Sementara, Janji Joni, sebuah film komedi romantis besutan menghentak, sutradara Joko Anwar, dengan aktor Nicholas Saputra(41), berkisah seorang pemuda pengantar del seluler film di bioskop-bioskop.
Dengan kata lain, sejauh apa kata Janji telah menjadi sejarah kata paling dinamis bahkan faktual dan penuh kontradiksi yang umumnya berujung pada perilaku destruktif dan nekrofilias.
Tahukah? Tanpa Janji, mustahil sejarah agama-agama akan bertahan hingga hari ini. Bahkan jatuh bangunnya seluruh peradaban manusia — dari Babilonia, Mesopotamia, Bizantium, Yunani, Romawi, Helenis, Sasaniyah, Tiongkok, Muawiyah, Abbasiyah hingga Ottoman — diakibatkan oleh merosotnya akad, promossium, garansi, asuransi, kovenan, traktat dan plakat.
Merosotnya kata Janji, vis a vis peradaban, akibat tumbuhnya bahasa oxymoron di bawah kata-kata baru yang kontraproduktif: imperium, imperialis, emporium, kolonialis, hegemoni, regime, radix, horor, teror dan conquestadores.

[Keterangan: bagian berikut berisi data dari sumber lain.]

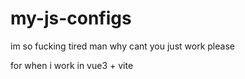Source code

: # my-js-configs

im so fucking tired man why cant you just work please

for when i work in vue3 + vite
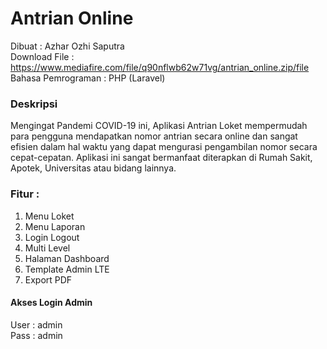 # Antrian Online
Dibuat : Azhar Ozhi Saputra <br>
Download File : https://www.mediafire.com/file/q90nflwb62w71vg/antrian_online.zip/file <br>
Bahasa Pemrograman : PHP (Laravel)

### Deskripsi
Mengingat Pandemi COVID-19 ini, Aplikasi Antrian Loket mempermudah para pengguna mendapatkan nomor antrian secara online dan sangat efisien dalam hal waktu yang dapat mengurasi pengambilan nomor secara cepat-cepatan. Aplikasi ini sangat bermanfaat diterapkan di Rumah Sakit, Apotek, Universitas atau bidang lainnya.

### Fitur :
1. Menu Loket
2. Menu Laporan
3. Login Logout
4. Multi Level
5. Halaman Dashboard
6. Template Admin LTE
7. Export PDF

#### Akses Login Admin
User : admin <br>
Pass : admin
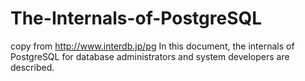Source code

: # The-Internals-of-PostgreSQL
copy from http://www.interdb.jp/pg
In this document, the internals of PostgreSQL for database administrators and system developers are described.
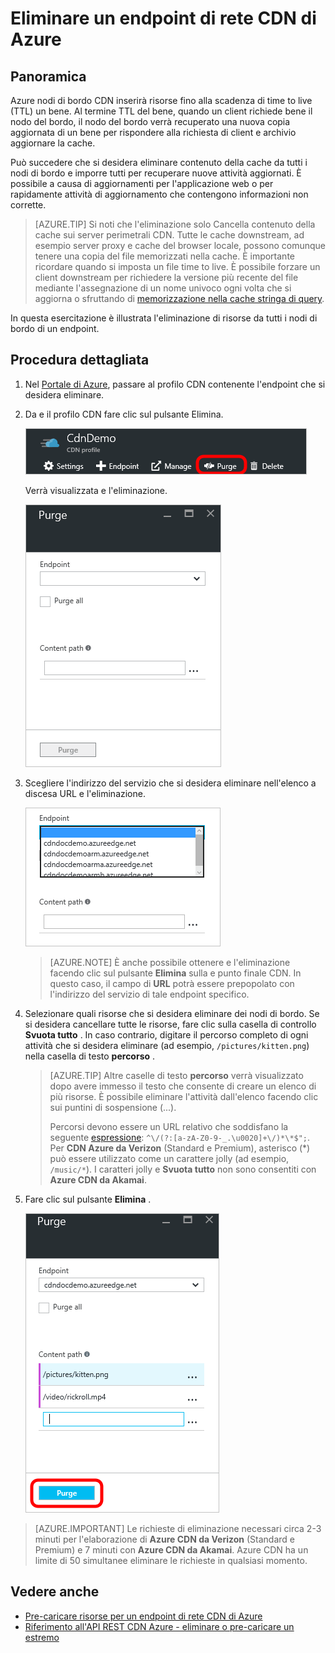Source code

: <properties
    pageTitle="Eliminare un endpoint CDN Azure | Microsoft Azure"
    description="Informazioni su come eliminare tutto il contenuto memorizzati nella cache da un endpoint CDN."
    services="cdn"
    documentationCenter=""
    authors="camsoper"
    manager="erikre"
    editor=""/>

<tags
    ms.service="cdn"
    ms.workload="tbd"
    ms.tgt_pltfrm="na"
    ms.devlang="na"
    ms.topic="article"
    ms.date="07/28/2016"
    ms.author="casoper"/>

# <a name="purge-an-azure-cdn-endpoint"></a>Eliminare un endpoint di rete CDN di Azure

## <a name="overview"></a>Panoramica

Azure nodi di bordo CDN inserirà risorse fino alla scadenza di time to live (TTL) un bene.  Al termine TTL del bene, quando un client richiede bene il nodo del bordo, il nodo del bordo verrà recuperato una nuova copia aggiornata di un bene per rispondere alla richiesta di client e archivio aggiornare la cache.

Può succedere che si desidera eliminare contenuto della cache da tutti i nodi di bordo e imporre tutti per recuperare nuove attività aggiornati.  È possibile a causa di aggiornamenti per l'applicazione web o per rapidamente attività di aggiornamento che contengono informazioni non corrette.

> [AZURE.TIP] Si noti che l'eliminazione solo Cancella contenuto della cache sui server perimetrali CDN.  Tutte le cache downstream, ad esempio server proxy e cache del browser locale, possono comunque tenere una copia del file memorizzati nella cache.  È importante ricordare quando si imposta un file time to live.  È possibile forzare un client downstream per richiedere la versione più recente del file mediante l'assegnazione di un nome univoco ogni volta che si aggiorna o sfruttando di [memorizzazione nella cache stringa di query](cdn-query-string.md).  

In questa esercitazione è illustrata l'eliminazione di risorse da tutti i nodi di bordo di un endpoint.

## <a name="walkthrough"></a>Procedura dettagliata

1. Nel [Portale di Azure](https://portal.azure.com), passare al profilo CDN contenente l'endpoint che si desidera eliminare.

2. Da e il profilo CDN fare clic sul pulsante Elimina.

    ![Blade profilo CDN](./media/cdn-purge-endpoint/cdn-profile-blade.png)

    Verrà visualizzata e l'eliminazione.

    ![Blade eliminazione CDN](./media/cdn-purge-endpoint/cdn-purge-blade.png)

3. Scegliere l'indirizzo del servizio che si desidera eliminare nell'elenco a discesa URL e l'eliminazione.

    ![Elimina modulo](./media/cdn-purge-endpoint/cdn-purge-form.png)

    > [AZURE.NOTE] È anche possibile ottenere e l'eliminazione facendo clic sul pulsante **Elimina** sulla e punto finale CDN.  In questo caso, il campo di **URL** potrà essere prepopolato con l'indirizzo del servizio di tale endpoint specifico.

4. Selezionare quali risorse che si desidera eliminare dei nodi di bordo.  Se si desidera cancellare tutte le risorse, fare clic sulla casella di controllo **Svuota tutto** .  In caso contrario, digitare il percorso completo di ogni attività che si desidera eliminare (ad esempio, `/pictures/kitten.png`) nella casella di testo **percorso** .

    > [AZURE.TIP] Altre caselle di testo **percorso** verrà visualizzato dopo avere immesso il testo che consente di creare un elenco di più risorse.  È possibile eliminare l'attività dall'elenco facendo clic sui puntini di sospensione (...).
    >
    > Percorsi devono essere un URL relativo che soddisfano la seguente [espressione](https://msdn.microsoft.com/library/az24scfc.aspx): `^\/(?:[a-zA-Z0-9-_.\u0020]+\/)*\*$";`.  Per **CDN Azure da Verizon** (Standard e Premium), asterisco (\*) può essere utilizzato come un carattere jolly (ad esempio, `/music/*`).  I caratteri jolly e **Svuota tutto** non sono consentiti con **Azure CDN da Akamai**.
    
5. Fare clic sul pulsante **Elimina** .

    ![Pulsante Elimina](./media/cdn-purge-endpoint/cdn-purge-button.png)

> [AZURE.IMPORTANT] Le richieste di eliminazione necessari circa 2-3 minuti per l'elaborazione di **Azure CDN da Verizon** (Standard e Premium) e 7 minuti con **Azure CDN da Akamai**.  Azure CDN ha un limite di 50 simultanee eliminare le richieste in qualsiasi momento. 

## <a name="see-also"></a>Vedere anche
- [Pre-caricare risorse per un endpoint di rete CDN di Azure](cdn-preload-endpoint.md)
- [Riferimento all'API REST CDN Azure - eliminare o pre-caricare un estremo](https://msdn.microsoft.com/library/mt634451.aspx)
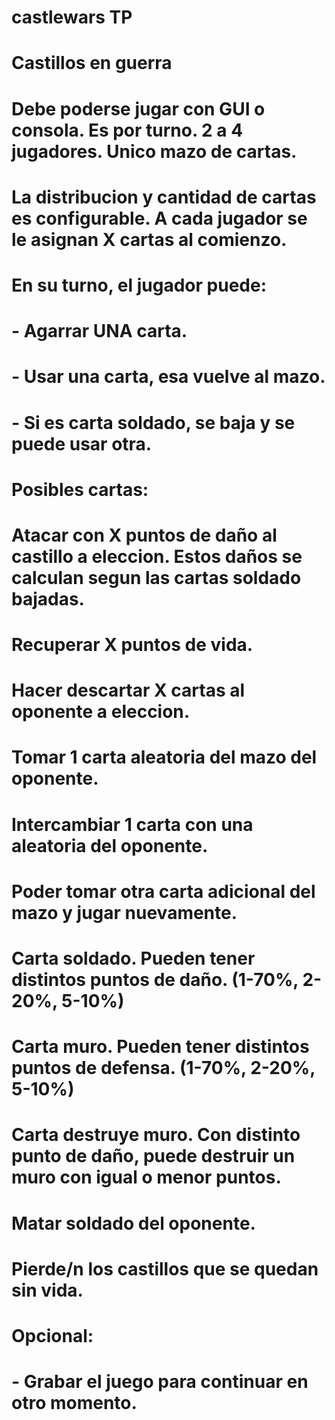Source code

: # castlewars TP  
#   Castillos en guerra   
#	Debe poderse jugar con GUI o consola. Es por turno. 2 a 4 jugadores. Unico mazo de cartas.     
#	La distribucion y cantidad de cartas es configurable. A cada jugador se le asignan X cartas al comienzo.    
#	En su turno, el jugador puede:    
#		- Agarrar UNA carta.    
#		- Usar una carta, esa vuelve al mazo.    
#		- Si es carta soldado, se baja y se puede usar otra.    
#	Posibles cartas:  
#		Atacar con X puntos de daño al castillo a eleccion.   Estos daños se calculan segun las cartas soldado bajadas.    
#		Recuperar X puntos de vida.  
#		Hacer descartar X cartas al oponente a eleccion.    
#		Tomar 1 carta aleatoria del mazo del oponente.    
#		Intercambiar 1 carta con una aleatoria del oponente.	    
#		Poder tomar otra carta adicional del mazo y jugar nuevamente.    
#		Carta soldado. Pueden tener distintos puntos de daño. (1-70%, 2-20%, 5-10%)    
#		Carta muro. Pueden tener distintos puntos de defensa. (1-70%, 2-20%, 5-10%)    
#		Carta destruye muro. Con distinto punto de daño, puede destruir un muro con igual o menor puntos.    
#		Matar soldado del oponente.    
#	Pierde/n los castillos que se quedan sin vida.    
#	Opcional:    
#		- Grabar el juego para continuar en otro momento.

Dan paling menjijikkan, El Filibusterismo, sebuah fiksi covenan, Merajalelanya Keserakahan, di Filipina, yang ditulis Jose Rizal(1861-1896) dan disalin ke Inggris, The Reign of Greed(1891).
Ditilik dari sejarah linguistik, mengutip kritik dalam Deridda, Of Grammatology(1967) maupun Ben Anderson dalam Under Three Flags(2005), ihwal sejarah politik kebudayaan Filipina, kata Janji, promossium — kelak jadi istilah bisnis, promosi dan akademik, promovendus.

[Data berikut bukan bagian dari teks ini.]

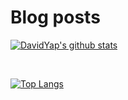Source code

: # Blog posts
<!-- BLOG-POST-LIST:START -->
<!-- BLOG-POST-LIST:END -->

[![DavidYap's github stats](https://github-readme-stats.vercel.app/api?username=davidyap2002)](https://github.com/anuraghazra/github-readme-stats)

<br />

[![Top Langs](https://github-readme-stats.vercel.app/api/top-langs/?username=davidyap2002)](https://github.com/anuraghazra/github-readme-stats)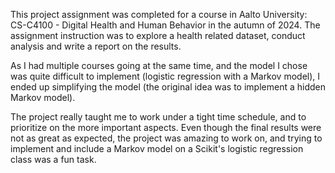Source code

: This project assignment was completed for a course in Aalto University: CS-C4100 - Digital Health and Human Behavior in the autumn of 2024. The assignment instruction was to explore a health related dataset, conduct analysis and write a report on the results. 



As I had multiple courses going at the same time, and the model I chose was quite difficult to implement (logistic regression with a Markov model), I ended up simplifying the model (the original idea was to implement a hidden Markov model). 

The project really taught me to work under a tight time schedule, and to prioritize on the more important aspects. Even though the final results were not as great as expected, the project was amazing to work on, and trying to implement and include a Markov model on a Scikit's logistic regression class was a fun task. 
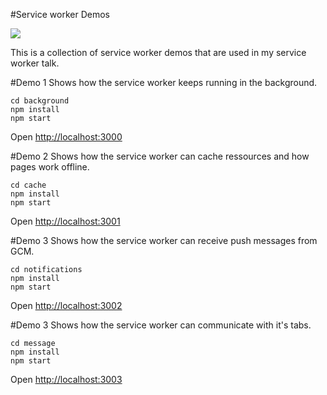 #Service worker Demos

<img src="https://res.cloudinary.com/teepublic/image/private/s--IhAloDWU--/t_Preview/b_rgb:191919,c_limit,f_jpg,h_630,q_90,w_630/v1453415993/production/designs/400278_1.jpg">

This is a collection of service worker demos that are used in my service worker talk.

#Demo 1
Shows how the service worker keeps running in the background.

	cd background
	npm install
	npm start

Open <a href="http://localhost:3000">http://localhost:3000</a>

#Demo 2
Shows how the service worker can cache ressources and how pages work offline.

	cd cache
	npm install
	npm start

Open <a href="http://localhost:3001">http://localhost:3001</a>


#Demo 3
Shows how the service worker can receive push messages from GCM.

	cd notifications
	npm install
	npm start

Open <a href="http://localhost:3002">http://localhost:3002</a>


#Demo 3
Shows how the service worker can communicate with it's tabs.

	cd message
	npm install
	npm start

Open <a href="http://localhost:3003">http://localhost:3003</a>

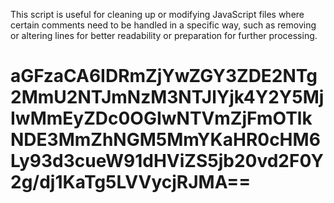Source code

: This script is useful for cleaning up or modifying JavaScript files where certain comments need to be handled in a specific way, such as removing or altering lines for better readability or preparation for further processing.

# aGFzaCA6IDRmZjYwZGY3ZDE2NTg2MmU2NTJmNzM3NTJlYjk4Y2Y5MjIwMmEyZDc0OGIwNTVmZjFmOTlkNDE3MmZhNGM5MmYKaHR0cHM6Ly93d3cueW91dHViZS5jb20vd2F0Y2g/dj1KaTg5LVVycjRJMA==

Selain itu, kata Janji, ikut melahirkan sinonim-sinonim agitatif dan superlatif baru sejak era medival: imperium maupun conquestadores.
Ditilik dari disiplin linguistik komparatif, sebuah kata(logos), dikutip dari filsuf Erenst Cassirer(1874-1945) dalam “An Essay on Man”(1944), khusus bab bahasa, kata(logos) menjadi penjelmaan alat kebudayaan otentik dan progresif dalam evolusi sejarah manusia.

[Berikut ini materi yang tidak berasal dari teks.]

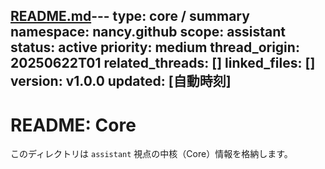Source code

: [README.md](https://github.com/user-attachments/files/20851832/README.md)---
type: core / summary
namespace: nancy.github
scope: assistant
status: active
priority: medium
thread_origin: 20250622T01
related_threads: []
linked_files: []
version: v1.0.0
updated: [自動時刻]
---

# README: Core

このディレクトリは `assistant` 視点の中核（Core）情報を格納します。

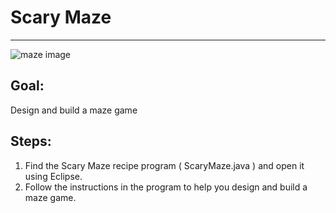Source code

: 

# Scary Maze

<hr/>
<img alt="maze image" src="./images/standardMaze.png"/>

## Goal:

Design and build a maze game

## Steps:

1. Find the Scary Maze recipe program ( ScaryMaze.java ) and open it using Eclipse.
2. Follow the instructions in the program to help you design and build a maze game.



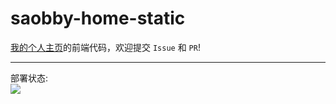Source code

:# saobby-home-static
[我的个人主页](https://www.saobby.com/)的前端代码，欢迎提交 `Issue` 和 `PR`!
- - - - -
部署状态:  
![](https://api.netlify.com/api/v1/badges/966c764a-ecb5-4871-94e7-e4b5f2e3ae01/deploy-status)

Dirujuk lagi pada hermeneutik kebudayaan, Cassirer memandunya ke sejarah sains sebagai traktat:
Ex analogia universi, perumpamaan alam semesta, dan Ex analogia hominim, perumpamaan manusia. Kedua analogi ini dipakai untuk menerangkan cahaya pengetahuan(nous), noussfer.
Demikianlah konklusi ringkas Cassirer, sains hanya mungkin dijelajahi dari logos(kata) seperti kata Janji, yang diacunya dari Novum Organum, Francis Bacon(1561-1626): Tahu adalah kuasa! (*)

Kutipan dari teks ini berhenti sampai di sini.